Pasa un rato hasta que veo varios hombres tomando fotos, dos de ellos con apariencia de turistas extranjeros, entonces, me paro de la silla y camino en dirección a ellos. Haciéndome el distraído con mi cámara, los miro con discreción y pienso en algo que pueda iniciar una conversación; al escuchar que hablan en inglés me arrepiento de intentar dirigirles la palabra pero, luego, decido atreverme y les hablo en su idioma con una fluidez aceptable, ellos me contestan de manera cortés y empezamos a intercambiar palabras. Por fortuna la charla se hace amena, me cuentan que son mochileros que están de paso por Colombia como parte de una aventura por Suramérica y se muestran complacidos de conocer la ciudad. Quiero seguir con la conversación pero siento que me quedo sin ideas, la incomodidad que me produce no tener mayor fluidez verbal me previene de hacer el ridículo y prefiero despedirme, pero antes les pido que me concedan algunas fotografías como evidencia de este breve intercambio cultural. Finalmente los dejo seguir en lo suyo y continúo observando lo que hay alrededor.

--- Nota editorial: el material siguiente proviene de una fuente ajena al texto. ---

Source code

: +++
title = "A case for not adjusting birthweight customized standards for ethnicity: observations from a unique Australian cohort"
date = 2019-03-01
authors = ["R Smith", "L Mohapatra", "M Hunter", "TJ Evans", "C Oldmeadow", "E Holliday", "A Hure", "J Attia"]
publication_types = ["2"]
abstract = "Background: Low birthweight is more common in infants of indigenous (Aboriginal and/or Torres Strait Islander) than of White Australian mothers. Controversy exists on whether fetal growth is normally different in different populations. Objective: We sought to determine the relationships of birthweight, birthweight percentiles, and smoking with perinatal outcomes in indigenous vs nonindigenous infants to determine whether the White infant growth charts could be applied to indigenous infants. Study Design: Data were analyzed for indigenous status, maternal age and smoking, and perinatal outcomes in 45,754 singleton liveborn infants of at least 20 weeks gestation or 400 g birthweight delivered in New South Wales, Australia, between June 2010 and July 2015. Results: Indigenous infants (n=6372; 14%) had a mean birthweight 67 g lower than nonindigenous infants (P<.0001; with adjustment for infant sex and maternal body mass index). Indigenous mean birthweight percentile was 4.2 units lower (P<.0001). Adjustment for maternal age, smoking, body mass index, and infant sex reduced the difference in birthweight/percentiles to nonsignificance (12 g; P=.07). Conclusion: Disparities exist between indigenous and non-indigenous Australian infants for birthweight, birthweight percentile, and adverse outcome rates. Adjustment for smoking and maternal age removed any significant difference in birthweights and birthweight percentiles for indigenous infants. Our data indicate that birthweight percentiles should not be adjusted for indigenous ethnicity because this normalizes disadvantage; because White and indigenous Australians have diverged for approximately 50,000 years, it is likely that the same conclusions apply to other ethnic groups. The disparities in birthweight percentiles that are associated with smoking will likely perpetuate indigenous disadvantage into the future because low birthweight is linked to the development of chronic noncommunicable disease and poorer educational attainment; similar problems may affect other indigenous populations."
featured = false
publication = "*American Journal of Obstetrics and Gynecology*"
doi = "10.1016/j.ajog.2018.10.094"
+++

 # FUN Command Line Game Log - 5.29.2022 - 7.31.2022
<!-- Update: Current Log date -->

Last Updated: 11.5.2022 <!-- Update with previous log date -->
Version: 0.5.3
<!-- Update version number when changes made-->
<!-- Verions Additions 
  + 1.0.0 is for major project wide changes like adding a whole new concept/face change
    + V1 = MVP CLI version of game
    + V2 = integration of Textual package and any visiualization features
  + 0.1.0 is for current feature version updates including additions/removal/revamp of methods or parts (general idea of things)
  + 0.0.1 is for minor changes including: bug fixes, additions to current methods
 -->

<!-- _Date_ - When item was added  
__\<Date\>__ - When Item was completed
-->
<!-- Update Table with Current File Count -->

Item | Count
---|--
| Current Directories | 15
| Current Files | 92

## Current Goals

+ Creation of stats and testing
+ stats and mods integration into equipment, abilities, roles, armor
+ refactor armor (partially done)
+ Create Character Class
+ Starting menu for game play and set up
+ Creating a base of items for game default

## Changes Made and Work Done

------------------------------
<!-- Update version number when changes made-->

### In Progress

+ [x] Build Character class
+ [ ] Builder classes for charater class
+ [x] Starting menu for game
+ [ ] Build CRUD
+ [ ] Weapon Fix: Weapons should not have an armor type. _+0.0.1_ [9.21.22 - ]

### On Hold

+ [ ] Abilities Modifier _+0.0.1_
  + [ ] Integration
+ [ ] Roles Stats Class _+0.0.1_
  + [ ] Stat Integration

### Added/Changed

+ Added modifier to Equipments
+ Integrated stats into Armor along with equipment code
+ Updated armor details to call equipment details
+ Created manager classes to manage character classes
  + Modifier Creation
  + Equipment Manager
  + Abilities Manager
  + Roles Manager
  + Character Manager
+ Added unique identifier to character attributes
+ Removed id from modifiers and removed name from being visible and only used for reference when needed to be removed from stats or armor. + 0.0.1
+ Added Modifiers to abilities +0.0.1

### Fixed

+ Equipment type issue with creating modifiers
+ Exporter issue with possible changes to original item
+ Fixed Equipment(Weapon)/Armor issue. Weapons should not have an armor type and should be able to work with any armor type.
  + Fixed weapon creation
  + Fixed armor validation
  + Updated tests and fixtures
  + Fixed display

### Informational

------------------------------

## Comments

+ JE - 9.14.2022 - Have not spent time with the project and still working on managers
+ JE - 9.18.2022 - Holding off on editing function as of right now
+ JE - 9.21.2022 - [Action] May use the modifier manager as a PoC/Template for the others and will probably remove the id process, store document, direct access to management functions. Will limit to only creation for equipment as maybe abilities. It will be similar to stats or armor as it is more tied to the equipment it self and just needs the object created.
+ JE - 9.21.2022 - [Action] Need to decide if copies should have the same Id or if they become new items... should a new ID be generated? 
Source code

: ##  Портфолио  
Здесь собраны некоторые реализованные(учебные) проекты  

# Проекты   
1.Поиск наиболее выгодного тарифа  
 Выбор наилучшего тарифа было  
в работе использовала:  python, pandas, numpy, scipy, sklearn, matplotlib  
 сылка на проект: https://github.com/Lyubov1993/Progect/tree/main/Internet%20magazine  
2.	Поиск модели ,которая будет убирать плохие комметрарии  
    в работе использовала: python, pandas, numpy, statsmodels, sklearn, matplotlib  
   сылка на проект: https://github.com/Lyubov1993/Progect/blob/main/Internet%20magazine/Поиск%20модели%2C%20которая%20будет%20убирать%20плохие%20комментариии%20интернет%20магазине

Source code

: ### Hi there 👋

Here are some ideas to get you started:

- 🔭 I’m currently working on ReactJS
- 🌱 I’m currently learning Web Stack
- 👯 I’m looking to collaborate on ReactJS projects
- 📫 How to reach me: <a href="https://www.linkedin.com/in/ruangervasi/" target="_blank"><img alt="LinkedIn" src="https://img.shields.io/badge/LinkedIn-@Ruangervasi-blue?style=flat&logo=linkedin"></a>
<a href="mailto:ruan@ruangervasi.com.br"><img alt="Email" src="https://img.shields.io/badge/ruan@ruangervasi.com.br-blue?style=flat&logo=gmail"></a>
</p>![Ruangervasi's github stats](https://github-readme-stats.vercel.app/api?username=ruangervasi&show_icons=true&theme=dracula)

En el momento en que tomo otras fotografías de la plazoleta, un hombre aparece de improvisto frente a mí y me pide dinero, le finjo que no tengo y lo miro con recelo, sosteniendo con fuerza mi cámara pero sin demostrarle miedo. Él insiste una vez más en que le dé, aunque sea, una moneda y le repito que no tengo, le digo que ando sólo con los dos mil pesos del pasaje para el bus, lo que por obvia razón él no se cree mientras espera que yo le dé algo. De repente me entra la curiosidad y me dispongo a entablar una conversación con él, así que le pregunto con tranquilidad el porqué de su situación. Él, con un aspecto de abatimiento empieza a contarme su historia. Me responde que es por una mujer a quien le entregó y lo perdió todo con el sueño de formar un hogar, se fueron a vivir juntos hace cinco años y desde ahí empezaron el camino hacia la autodestrucción. Ella, cuyo nombre nunca me dice, es de Cúcuta, es trabajadora sexual y consume drogas.  

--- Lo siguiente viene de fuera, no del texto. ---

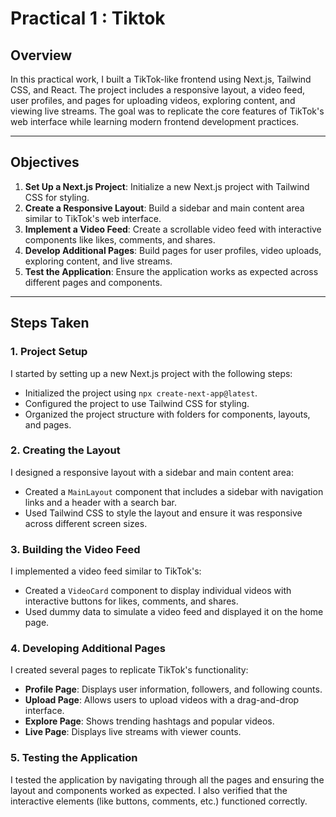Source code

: # Practical 1 : Tiktok

## Overview
In this practical work, I built a TikTok-like frontend using Next.js, Tailwind CSS, and React. The project includes a responsive layout, a video feed, user profiles, and pages for uploading videos, exploring content, and viewing live streams. The goal was to replicate the core features of TikTok's web interface while learning modern frontend development practices.

---

## Objectives
1. **Set Up a Next.js Project**: Initialize a new Next.js project with Tailwind CSS for styling.
2. **Create a Responsive Layout**: Build a sidebar and main content area similar to TikTok's web interface.
3. **Implement a Video Feed**: Create a scrollable video feed with interactive components like likes, comments, and shares.
4. **Develop Additional Pages**: Build pages for user profiles, video uploads, exploring content, and live streams.
5. **Test the Application**: Ensure the application works as expected across different pages and components.

---

## Steps Taken

### 1. Project Setup
I started by setting up a new Next.js project with the following steps:
- Initialized the project using `npx create-next-app@latest`.
- Configured the project to use Tailwind CSS for styling.
- Organized the project structure with folders for components, layouts, and pages.

### 2. Creating the Layout
I designed a responsive layout with a sidebar and main content area:
- Created a `MainLayout` component that includes a sidebar with navigation links and a header with a search bar.
- Used Tailwind CSS to style the layout and ensure it was responsive across different screen sizes.

### 3. Building the Video Feed
I implemented a video feed similar to TikTok's:
- Created a `VideoCard` component to display individual videos with interactive buttons for likes, comments, and shares.
- Used dummy data to simulate a video feed and displayed it on the home page.

### 4. Developing Additional Pages
I created several pages to replicate TikTok's functionality:
- **Profile Page**: Displays user information, followers, and following counts.
- **Upload Page**: Allows users to upload videos with a drag-and-drop interface.
- **Explore Page**: Shows trending hashtags and popular videos.
- **Live Page**: Displays live streams with viewer counts.

### 5. Testing the Application
I tested the application by navigating through all the pages and ensuring the layout and components worked as expected. I also verified that the interactive elements (like buttons, comments, etc.) functioned correctly.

Antes de continuar con el relato me hace caer en la cuenta que aún no nos hemos presentado. Se llama Javier y tiene 23 años. “La conocí puteándose en un hotel”, continúa con toda naturalidad, y que lo hace tanto por necesidad como por ambición. Ella comenzó a insinuársele, le decía que lo deseaba y quería una relación con él; Javier, inocente y cansado de la soledad de la calle, creyó en ella. Estuvieron juntos ocho meses hasta que ella lo dejó. Javier me cuenta esto con la voz entrecortada y al verlo impotente, prefiero cambiar de tema y que me hable de otra cosa. No habla con su familia desde que dejó su casa en el barrio Pedregal a los 19 años. Entre otras cosas habla de cómo es su vida en la indigencia. Vivir en la calle lo ha dejado varias veces al borde la de la muerte. Me cuenta que hay habitantes de calle que son capaces de matarse entre ellos mismos por robarse el poco dinero que consiguen para conseguir algo de comida pero, principalmente, para comprar bazuco. 

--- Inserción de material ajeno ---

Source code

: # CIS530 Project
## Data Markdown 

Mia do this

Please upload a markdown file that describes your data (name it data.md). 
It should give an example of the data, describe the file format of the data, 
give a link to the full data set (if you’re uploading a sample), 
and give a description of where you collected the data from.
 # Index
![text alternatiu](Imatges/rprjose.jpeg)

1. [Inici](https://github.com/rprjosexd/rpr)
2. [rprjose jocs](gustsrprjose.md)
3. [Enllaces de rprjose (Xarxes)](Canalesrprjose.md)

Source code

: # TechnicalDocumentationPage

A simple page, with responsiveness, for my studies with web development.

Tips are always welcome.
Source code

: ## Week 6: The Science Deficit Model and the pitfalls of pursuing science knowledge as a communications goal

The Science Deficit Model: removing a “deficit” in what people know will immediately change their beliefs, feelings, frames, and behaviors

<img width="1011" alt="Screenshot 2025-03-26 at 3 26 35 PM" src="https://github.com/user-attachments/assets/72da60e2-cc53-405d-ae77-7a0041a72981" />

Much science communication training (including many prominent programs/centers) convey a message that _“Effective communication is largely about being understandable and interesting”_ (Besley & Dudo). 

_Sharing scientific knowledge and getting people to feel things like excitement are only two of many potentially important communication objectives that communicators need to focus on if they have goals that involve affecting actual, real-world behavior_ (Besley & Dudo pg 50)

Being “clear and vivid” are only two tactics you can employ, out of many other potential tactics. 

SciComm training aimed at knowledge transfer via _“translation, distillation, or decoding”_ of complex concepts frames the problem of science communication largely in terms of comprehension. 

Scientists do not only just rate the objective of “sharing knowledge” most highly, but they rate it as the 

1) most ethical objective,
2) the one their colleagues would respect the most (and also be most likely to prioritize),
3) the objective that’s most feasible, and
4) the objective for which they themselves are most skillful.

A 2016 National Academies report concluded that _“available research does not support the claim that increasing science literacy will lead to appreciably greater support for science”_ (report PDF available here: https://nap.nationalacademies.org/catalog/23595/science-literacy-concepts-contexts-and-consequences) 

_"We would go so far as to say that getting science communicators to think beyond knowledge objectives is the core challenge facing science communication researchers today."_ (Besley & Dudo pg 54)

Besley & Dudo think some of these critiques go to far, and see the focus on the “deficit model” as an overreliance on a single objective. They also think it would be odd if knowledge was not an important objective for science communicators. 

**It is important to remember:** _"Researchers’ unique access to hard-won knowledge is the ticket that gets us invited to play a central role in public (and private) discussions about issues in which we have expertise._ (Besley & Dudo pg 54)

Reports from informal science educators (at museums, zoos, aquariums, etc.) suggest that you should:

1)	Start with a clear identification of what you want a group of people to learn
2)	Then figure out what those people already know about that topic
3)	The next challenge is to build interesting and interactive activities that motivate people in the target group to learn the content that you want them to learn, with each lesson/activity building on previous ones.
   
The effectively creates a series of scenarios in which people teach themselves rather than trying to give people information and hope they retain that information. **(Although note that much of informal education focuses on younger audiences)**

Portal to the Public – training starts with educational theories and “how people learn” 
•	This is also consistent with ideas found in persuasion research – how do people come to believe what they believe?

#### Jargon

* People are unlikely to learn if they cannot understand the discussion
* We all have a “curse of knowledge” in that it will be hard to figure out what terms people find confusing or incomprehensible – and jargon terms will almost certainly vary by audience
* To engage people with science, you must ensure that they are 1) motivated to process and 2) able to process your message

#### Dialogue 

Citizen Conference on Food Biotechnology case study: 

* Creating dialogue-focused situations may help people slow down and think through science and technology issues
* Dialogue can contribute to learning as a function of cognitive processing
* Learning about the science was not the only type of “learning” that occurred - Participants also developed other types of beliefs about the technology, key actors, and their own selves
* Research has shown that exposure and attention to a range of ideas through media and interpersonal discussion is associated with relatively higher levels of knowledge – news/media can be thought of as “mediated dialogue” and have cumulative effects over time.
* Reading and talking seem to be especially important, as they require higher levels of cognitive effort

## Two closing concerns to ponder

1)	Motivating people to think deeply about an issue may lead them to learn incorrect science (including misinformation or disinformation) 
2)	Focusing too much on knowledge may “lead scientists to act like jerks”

En los últimos dos meses ha recibido dos puñaladas, una en la espalda y otra cerca al corazón, la primera casi lo deja inválido. Javier asegura que cuando logra reunir algo de dinero, compra comida y, lo que le sobra, en sus propias palabras, “se vuelve humo”. Impresionado por lo que me cuenta, me quedo por un instante sin saber qué decir, tratando de hacer otra pregunta que no me haga quedar como tonto frente a él. Y, justo cuando quiero continuar escuchándolo, se acerca un policía a prevenirme y me pide que me aleje de él, yo le explico que no pasa nada malo, pero Javier, temiendo meterse en problemas, prefiere despedirse y alejarse. Me queda la incertidumbre de conocer el resto de su historia, lo cual me decepciona, entonces continúo recorriendo la plazoleta y, entretanto, veo que Javier sigue rogando por monedas ante la negativa de la gente. Yo me quedo pensando en todo lo que él acaba de contarme, tomo algunas fotos más y guardo mi cámara ante la advertencia de otros cuatro policías sobre el peligro al que me expongo. Sin duda fue un día inolvidable, el primero en el que aprendí a mirar con otros ojos la cruda realidad de la vida en las calles de la ciudad.